● PROVIDED INFORMATION:
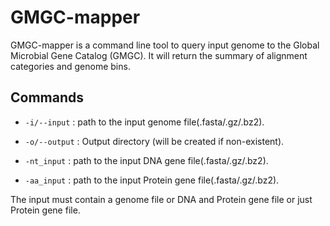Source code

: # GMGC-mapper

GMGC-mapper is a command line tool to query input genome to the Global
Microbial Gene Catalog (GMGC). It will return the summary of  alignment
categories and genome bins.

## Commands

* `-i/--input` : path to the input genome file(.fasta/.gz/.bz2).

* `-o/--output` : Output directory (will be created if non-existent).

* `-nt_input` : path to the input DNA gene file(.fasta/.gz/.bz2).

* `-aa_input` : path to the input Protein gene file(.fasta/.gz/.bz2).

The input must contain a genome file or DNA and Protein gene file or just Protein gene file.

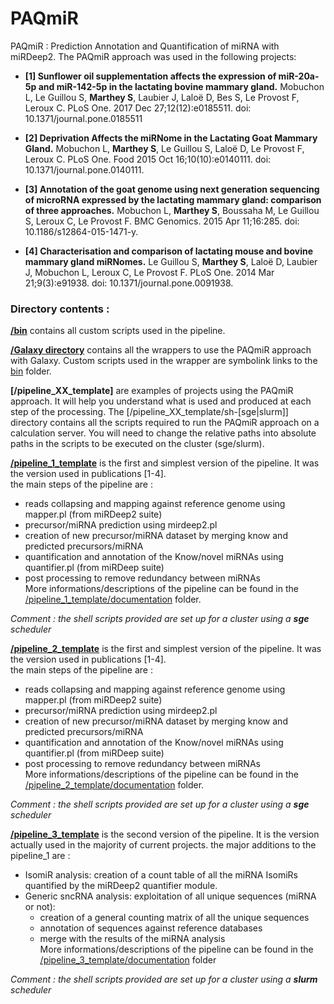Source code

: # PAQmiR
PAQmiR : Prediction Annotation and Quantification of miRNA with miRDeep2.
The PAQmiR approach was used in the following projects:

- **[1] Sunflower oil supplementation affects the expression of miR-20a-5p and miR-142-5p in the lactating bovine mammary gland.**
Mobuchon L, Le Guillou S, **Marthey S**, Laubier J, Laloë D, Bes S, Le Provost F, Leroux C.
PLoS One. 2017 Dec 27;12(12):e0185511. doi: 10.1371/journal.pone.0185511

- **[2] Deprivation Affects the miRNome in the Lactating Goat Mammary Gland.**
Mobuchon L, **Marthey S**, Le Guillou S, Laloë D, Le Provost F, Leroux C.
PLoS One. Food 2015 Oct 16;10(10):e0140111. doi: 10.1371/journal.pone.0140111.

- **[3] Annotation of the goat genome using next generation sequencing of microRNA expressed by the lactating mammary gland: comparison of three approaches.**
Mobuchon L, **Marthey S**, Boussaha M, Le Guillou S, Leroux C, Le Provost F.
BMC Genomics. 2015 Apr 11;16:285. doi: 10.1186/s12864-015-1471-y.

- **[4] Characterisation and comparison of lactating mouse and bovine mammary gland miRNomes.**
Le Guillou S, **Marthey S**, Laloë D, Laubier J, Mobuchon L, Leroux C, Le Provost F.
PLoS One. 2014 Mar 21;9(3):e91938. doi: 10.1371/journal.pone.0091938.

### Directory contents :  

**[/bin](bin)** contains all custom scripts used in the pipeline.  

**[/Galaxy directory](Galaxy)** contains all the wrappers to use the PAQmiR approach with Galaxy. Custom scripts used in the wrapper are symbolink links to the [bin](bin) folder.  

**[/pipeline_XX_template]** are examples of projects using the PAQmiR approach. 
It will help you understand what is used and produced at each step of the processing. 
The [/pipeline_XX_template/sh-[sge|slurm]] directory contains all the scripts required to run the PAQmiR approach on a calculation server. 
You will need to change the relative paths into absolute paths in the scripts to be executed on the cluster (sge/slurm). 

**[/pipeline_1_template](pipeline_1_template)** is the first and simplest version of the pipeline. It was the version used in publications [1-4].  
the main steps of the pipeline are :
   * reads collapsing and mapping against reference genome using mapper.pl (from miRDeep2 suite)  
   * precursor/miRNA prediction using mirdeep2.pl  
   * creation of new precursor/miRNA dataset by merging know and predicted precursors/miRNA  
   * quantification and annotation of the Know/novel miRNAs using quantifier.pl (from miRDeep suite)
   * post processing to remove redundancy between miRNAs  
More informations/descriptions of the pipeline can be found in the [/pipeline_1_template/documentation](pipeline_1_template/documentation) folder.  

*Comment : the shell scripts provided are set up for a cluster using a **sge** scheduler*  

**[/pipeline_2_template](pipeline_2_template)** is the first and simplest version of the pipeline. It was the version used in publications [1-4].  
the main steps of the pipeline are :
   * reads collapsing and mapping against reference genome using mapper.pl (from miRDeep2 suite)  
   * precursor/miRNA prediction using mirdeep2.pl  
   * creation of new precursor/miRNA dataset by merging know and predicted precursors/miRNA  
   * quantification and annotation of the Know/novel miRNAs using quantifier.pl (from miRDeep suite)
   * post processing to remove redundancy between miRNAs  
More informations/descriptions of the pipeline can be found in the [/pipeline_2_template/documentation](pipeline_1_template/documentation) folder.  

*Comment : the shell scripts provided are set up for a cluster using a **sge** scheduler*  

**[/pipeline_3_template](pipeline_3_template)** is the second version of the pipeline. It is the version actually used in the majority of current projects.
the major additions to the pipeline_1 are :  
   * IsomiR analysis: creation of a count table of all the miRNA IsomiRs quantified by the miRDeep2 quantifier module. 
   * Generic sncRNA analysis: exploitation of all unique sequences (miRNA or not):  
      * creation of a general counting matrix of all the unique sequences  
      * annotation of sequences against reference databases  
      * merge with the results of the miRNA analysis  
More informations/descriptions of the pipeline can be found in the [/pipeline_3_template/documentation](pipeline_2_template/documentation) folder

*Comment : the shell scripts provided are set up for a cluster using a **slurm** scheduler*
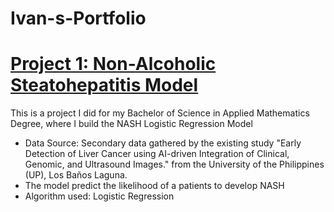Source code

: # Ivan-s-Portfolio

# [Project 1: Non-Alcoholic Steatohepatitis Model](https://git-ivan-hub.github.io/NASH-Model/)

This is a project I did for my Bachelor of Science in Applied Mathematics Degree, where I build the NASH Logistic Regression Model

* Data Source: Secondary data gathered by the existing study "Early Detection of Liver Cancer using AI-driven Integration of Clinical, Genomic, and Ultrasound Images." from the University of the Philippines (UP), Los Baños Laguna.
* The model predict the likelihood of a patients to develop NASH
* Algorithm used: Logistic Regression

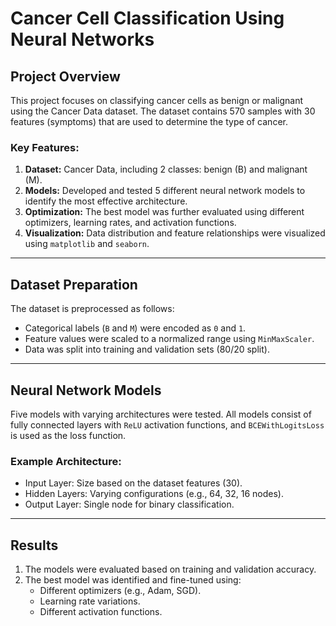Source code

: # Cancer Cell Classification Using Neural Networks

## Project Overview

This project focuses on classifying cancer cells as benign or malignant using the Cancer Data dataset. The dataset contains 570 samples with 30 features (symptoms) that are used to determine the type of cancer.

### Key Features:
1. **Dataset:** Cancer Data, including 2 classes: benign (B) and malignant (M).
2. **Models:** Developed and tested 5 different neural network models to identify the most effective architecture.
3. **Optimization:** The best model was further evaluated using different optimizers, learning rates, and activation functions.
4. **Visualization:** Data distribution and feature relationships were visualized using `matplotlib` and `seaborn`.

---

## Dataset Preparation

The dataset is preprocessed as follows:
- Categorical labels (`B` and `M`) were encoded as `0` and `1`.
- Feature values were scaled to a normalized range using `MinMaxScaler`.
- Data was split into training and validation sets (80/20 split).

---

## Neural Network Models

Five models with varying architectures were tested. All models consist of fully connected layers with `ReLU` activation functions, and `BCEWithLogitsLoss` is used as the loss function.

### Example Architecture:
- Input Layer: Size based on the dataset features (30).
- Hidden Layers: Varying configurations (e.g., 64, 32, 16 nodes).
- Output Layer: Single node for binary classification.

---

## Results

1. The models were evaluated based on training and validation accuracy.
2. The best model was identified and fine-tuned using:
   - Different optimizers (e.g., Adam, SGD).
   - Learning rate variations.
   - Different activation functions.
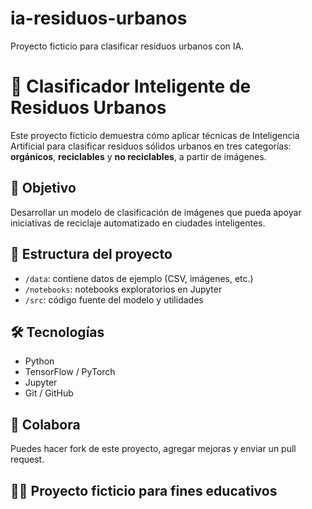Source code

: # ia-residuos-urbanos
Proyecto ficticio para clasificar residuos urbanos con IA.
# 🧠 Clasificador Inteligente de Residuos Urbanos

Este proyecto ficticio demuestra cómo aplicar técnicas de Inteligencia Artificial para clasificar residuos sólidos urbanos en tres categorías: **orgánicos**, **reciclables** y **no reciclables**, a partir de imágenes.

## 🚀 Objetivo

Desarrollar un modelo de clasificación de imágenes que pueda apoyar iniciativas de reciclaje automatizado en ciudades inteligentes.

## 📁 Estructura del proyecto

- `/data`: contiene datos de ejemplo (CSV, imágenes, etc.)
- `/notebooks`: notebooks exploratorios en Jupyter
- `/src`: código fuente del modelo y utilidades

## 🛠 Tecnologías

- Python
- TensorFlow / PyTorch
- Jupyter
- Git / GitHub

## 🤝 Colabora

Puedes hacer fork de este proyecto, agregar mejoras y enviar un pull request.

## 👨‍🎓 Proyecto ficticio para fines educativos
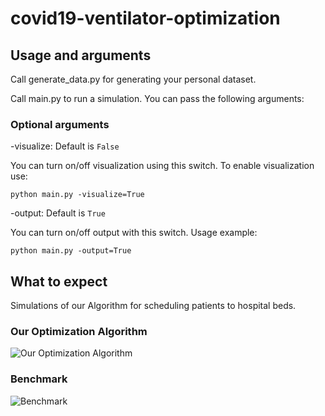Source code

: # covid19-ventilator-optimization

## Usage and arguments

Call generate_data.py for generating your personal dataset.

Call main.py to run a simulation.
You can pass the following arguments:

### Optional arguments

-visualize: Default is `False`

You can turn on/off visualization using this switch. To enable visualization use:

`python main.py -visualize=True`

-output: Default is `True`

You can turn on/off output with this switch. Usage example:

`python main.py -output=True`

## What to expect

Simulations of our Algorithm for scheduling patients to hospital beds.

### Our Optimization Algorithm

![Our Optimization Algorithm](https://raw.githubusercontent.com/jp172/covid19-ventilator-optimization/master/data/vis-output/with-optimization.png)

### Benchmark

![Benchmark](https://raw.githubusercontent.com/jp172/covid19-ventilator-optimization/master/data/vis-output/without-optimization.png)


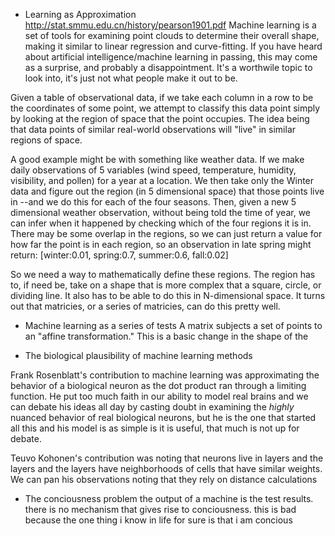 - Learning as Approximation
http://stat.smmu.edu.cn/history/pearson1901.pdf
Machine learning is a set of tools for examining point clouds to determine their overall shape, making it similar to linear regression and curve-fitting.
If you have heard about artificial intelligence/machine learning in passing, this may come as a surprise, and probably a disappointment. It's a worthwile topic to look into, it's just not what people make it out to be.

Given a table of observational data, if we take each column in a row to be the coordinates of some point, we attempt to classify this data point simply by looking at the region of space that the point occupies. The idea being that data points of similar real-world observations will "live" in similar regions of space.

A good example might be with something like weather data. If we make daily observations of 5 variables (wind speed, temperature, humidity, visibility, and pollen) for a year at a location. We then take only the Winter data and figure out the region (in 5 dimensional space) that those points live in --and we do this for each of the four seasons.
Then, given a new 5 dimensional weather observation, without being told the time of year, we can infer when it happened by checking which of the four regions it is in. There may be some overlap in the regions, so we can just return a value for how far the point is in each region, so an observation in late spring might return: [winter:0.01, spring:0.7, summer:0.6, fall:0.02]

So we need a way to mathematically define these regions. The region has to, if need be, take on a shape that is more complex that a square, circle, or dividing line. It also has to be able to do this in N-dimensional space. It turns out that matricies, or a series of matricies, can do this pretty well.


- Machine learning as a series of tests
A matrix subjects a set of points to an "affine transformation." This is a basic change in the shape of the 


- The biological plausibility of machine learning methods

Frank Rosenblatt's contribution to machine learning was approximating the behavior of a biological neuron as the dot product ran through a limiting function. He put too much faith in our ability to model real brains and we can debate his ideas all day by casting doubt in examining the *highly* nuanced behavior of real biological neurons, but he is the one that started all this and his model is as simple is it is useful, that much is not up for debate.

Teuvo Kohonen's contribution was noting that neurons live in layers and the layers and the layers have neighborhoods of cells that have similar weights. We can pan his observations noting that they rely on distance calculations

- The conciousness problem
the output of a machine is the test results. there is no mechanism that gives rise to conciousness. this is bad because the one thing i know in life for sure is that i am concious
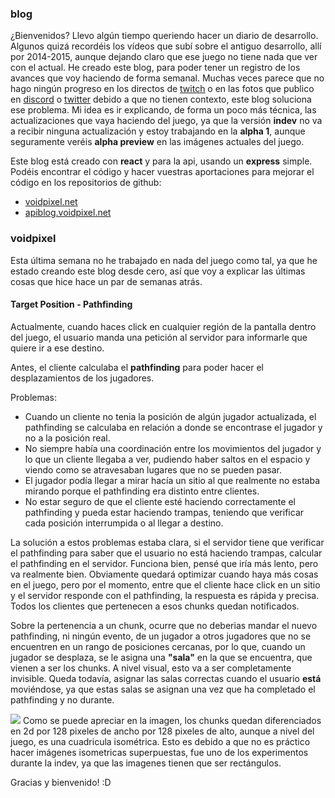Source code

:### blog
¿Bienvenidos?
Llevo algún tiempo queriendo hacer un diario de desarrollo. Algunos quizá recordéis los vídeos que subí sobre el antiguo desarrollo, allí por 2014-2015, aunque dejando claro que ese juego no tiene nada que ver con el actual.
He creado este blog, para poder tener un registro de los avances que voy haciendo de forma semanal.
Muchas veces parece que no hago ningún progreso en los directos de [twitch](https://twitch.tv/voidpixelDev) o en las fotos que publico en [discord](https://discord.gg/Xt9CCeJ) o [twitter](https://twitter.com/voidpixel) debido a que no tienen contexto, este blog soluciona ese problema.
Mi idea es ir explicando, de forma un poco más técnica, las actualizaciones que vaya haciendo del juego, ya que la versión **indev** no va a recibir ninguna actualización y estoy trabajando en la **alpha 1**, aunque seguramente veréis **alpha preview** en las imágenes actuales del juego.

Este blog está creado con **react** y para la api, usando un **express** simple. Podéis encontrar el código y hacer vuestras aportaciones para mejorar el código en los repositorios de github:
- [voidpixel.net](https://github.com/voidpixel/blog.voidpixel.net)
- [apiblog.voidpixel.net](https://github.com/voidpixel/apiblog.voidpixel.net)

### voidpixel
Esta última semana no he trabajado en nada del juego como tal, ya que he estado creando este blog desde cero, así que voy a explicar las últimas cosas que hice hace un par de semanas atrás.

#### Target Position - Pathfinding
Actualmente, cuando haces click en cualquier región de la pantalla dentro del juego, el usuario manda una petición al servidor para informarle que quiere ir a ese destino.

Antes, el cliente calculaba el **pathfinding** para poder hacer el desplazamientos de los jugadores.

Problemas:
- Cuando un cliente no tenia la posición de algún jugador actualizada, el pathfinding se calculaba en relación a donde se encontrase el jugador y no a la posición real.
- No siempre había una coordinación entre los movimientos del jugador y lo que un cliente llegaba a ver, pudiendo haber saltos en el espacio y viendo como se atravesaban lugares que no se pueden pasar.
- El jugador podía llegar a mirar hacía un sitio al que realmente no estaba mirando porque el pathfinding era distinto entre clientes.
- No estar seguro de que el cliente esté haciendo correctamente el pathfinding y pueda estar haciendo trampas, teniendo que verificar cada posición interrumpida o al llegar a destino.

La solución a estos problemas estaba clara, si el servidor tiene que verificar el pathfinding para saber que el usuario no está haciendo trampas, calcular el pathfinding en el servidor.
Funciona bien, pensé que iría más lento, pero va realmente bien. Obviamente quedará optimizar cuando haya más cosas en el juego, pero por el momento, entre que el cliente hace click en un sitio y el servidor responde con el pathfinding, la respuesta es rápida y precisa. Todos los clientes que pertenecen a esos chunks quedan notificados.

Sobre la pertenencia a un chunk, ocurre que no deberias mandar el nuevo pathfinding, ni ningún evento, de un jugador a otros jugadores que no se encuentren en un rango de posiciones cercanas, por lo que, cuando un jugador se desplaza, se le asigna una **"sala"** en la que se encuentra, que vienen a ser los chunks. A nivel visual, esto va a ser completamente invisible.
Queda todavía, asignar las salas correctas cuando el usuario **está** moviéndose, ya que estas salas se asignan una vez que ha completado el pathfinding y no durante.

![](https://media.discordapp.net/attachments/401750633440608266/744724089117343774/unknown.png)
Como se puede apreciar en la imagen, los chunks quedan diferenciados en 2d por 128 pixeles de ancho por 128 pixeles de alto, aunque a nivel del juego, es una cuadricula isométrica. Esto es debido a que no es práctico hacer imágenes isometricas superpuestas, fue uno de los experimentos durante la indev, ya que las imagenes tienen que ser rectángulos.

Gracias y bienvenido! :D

● ACTIVITY: Using the listing above, repeat word for word each line from the one with "the output of" down to the one with "### voidpixel", both included. Omit all pictures.

● RESPONSE:
the output of a machine is the test results. there is no mechanism that gives rise to conciousness. this is bad because the one thing i know in life for sure is that i am concious
Source code

:### blog
¿Bienvenidos?
Llevo algún tiempo queriendo hacer un diario de desarrollo. Algunos quizá recordéis los vídeos que subí sobre el antiguo desarrollo, allí por 2014-2015, aunque dejando claro que ese juego no tiene nada que ver con el actual.
He creado este blog, para poder tener un registro de los avances que voy haciendo de forma semanal.
Muchas veces parece que no hago ningún progreso en los directos de [twitch](https://twitch.tv/voidpixelDev) o en las fotos que publico en [discord](https://discord.gg/Xt9CCeJ) o [twitter](https://twitter.com/voidpixel) debido a que no tienen contexto, este blog soluciona ese problema.
Mi idea es ir explicando, de forma un poco más técnica, las actualizaciones que vaya haciendo del juego, ya que la versión **indev** no va a recibir ninguna actualización y estoy trabajando en la **alpha 1**, aunque seguramente veréis **alpha preview** en las imágenes actuales del juego.

Este blog está creado con **react** y para la api, usando un **express** simple. Podéis encontrar el código y hacer vuestras aportaciones para mejorar el código en los repositorios de github:
- [voidpixel.net](https://github.com/voidpixel/blog.voidpixel.net)
- [apiblog.voidpixel.net](https://github.com/voidpixel/apiblog.voidpixel.net)

### voidpixel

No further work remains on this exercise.